**REQUIRED ACTION**.
Check each line of the records below and collect those holding "atráves".

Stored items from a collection

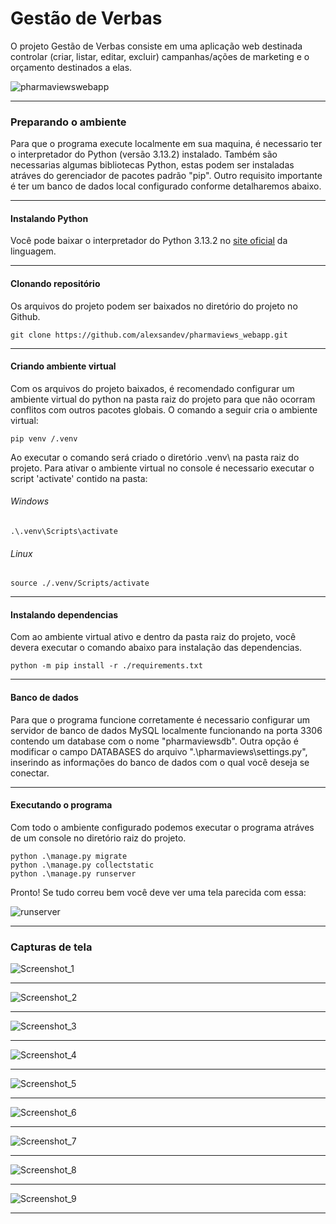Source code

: # Gestão de Verbas

O projeto Gestão de Verbas consiste em uma aplicação web destinada controlar (criar, listar, editar, excluir) campanhas/ações de marketing e o orçamento destinados a elas.

![pharmaviewswebapp](https://github.com/user-attachments/assets/4b83af75-d924-4b8c-989a-b0c95e7ac734)

***
### Preparando o ambiente

Para que o programa execute localmente em sua maquina, é necessario ter o interpretador do Python (versão 3.13.2) instalado. Também são necessarias algumas bibliotecas Python, 
estas podem ser instaladas atráves do gerenciador de pacotes padrão "pip". Outro requisito importante é ter um banco de dados local configurado conforme detalharemos abaixo.

***
#### Instalando Python

Você pode baixar o interpretador do Python 3.13.2 no [site oficial](https://www.python.org/downloads/) da linguagem.

***
#### Clonando repositório

Os arquivos do projeto podem ser baixados no diretório do projeto no Github.
```
git clone https://github.com/alexsandev/pharmaviews_webapp.git
```
***
#### Criando ambiente virtual

Com os arquivos do projeto baixados, é recomendado configurar um ambiente virtual do python na pasta raiz do projeto para que não ocorram conflitos com outros pacotes globais. 
O comando a seguir cria o ambiente virtual:
```
pip venv /.venv
```
Ao executar o comando será criado o diretório \.venv\ na pasta raiz do projeto. Para ativar o ambiente virtual no console é necessario executar o script 'activate' contido na pasta:

###### Windows
```
.\.venv\Scripts\activate
```

###### Linux
```
source ./.venv/Scripts/activate
```

***
#### Instalando dependencias
Com ao ambiente virtual ativo e dentro da pasta raiz do projeto, você devera executar o comando abaixo para instalação das dependencias.
```
python -m pip install -r ./requirements.txt
```
***
#### Banco de dados
Para que o programa funcione corretamente é necessario configurar um servidor de banco de dados MySQL localmente
funcionando na porta 3306 contendo um database com o nome "pharmaviewsdb". Outra opção é modificar o campo DATABASES do arquivo ".\pharmaviews\settings.py", inserindo as informações do
banco de dados com o qual você deseja se conectar.

***
#### Executando o programa
Com todo o ambiente configurado podemos executar o programa atráves de um console no diretório raiz do projeto.
```
python .\manage.py migrate
python .\manage.py collectstatic
python .\manage.py runserver
```
Pronto! Se tudo correu bem você deve ver uma tela parecida com essa:

![runserver](https://github.com/user-attachments/assets/bbe5e9d6-4bae-4dfb-85ac-b47f3b205548)

***
### Capturas de tela

![Screenshot_1](https://github.com/user-attachments/assets/656bd0d9-294b-4722-a950-68bab777686a)
***
![Screenshot_2](https://github.com/user-attachments/assets/f004dac2-6adb-4d7c-9cf9-5a74b7c58665)
***
![Screenshot_3](https://github.com/user-attachments/assets/06401be4-7441-4eae-aaf9-b54014edf1ee)
***
![Screenshot_4](https://github.com/user-attachments/assets/d3bf336f-3838-437e-b873-49b1be403eb4)
***
![Screenshot_5](https://github.com/user-attachments/assets/8aff5db7-a46e-491e-975d-cb6c5d26c5d6)
***
![Screenshot_6](https://github.com/user-attachments/assets/b327b4a9-d7ae-4b77-a19a-d30f7a78e1b1)
***
![Screenshot_7](https://github.com/user-attachments/assets/0b52da05-5b14-4a56-86da-ba972b247286)
***
![Screenshot_8](https://github.com/user-attachments/assets/8e47ad00-6da7-490c-b97a-6f58c6ca19d8)
***
![Screenshot_9](https://github.com/user-attachments/assets/4fc9bac9-7aab-42b2-b06d-dcab1cc2f94d)
***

**ANSWER TO THIS EXERCISE**.
estas podem ser instaladas atráves do gerenciador de pacotes padrão "pip". Outro requisito importante é ter um banco de dados local configurado conforme detalharemos abaixo.
Com todo o ambiente configurado podemos executar o programa atráves de um console no diretório raiz do projeto.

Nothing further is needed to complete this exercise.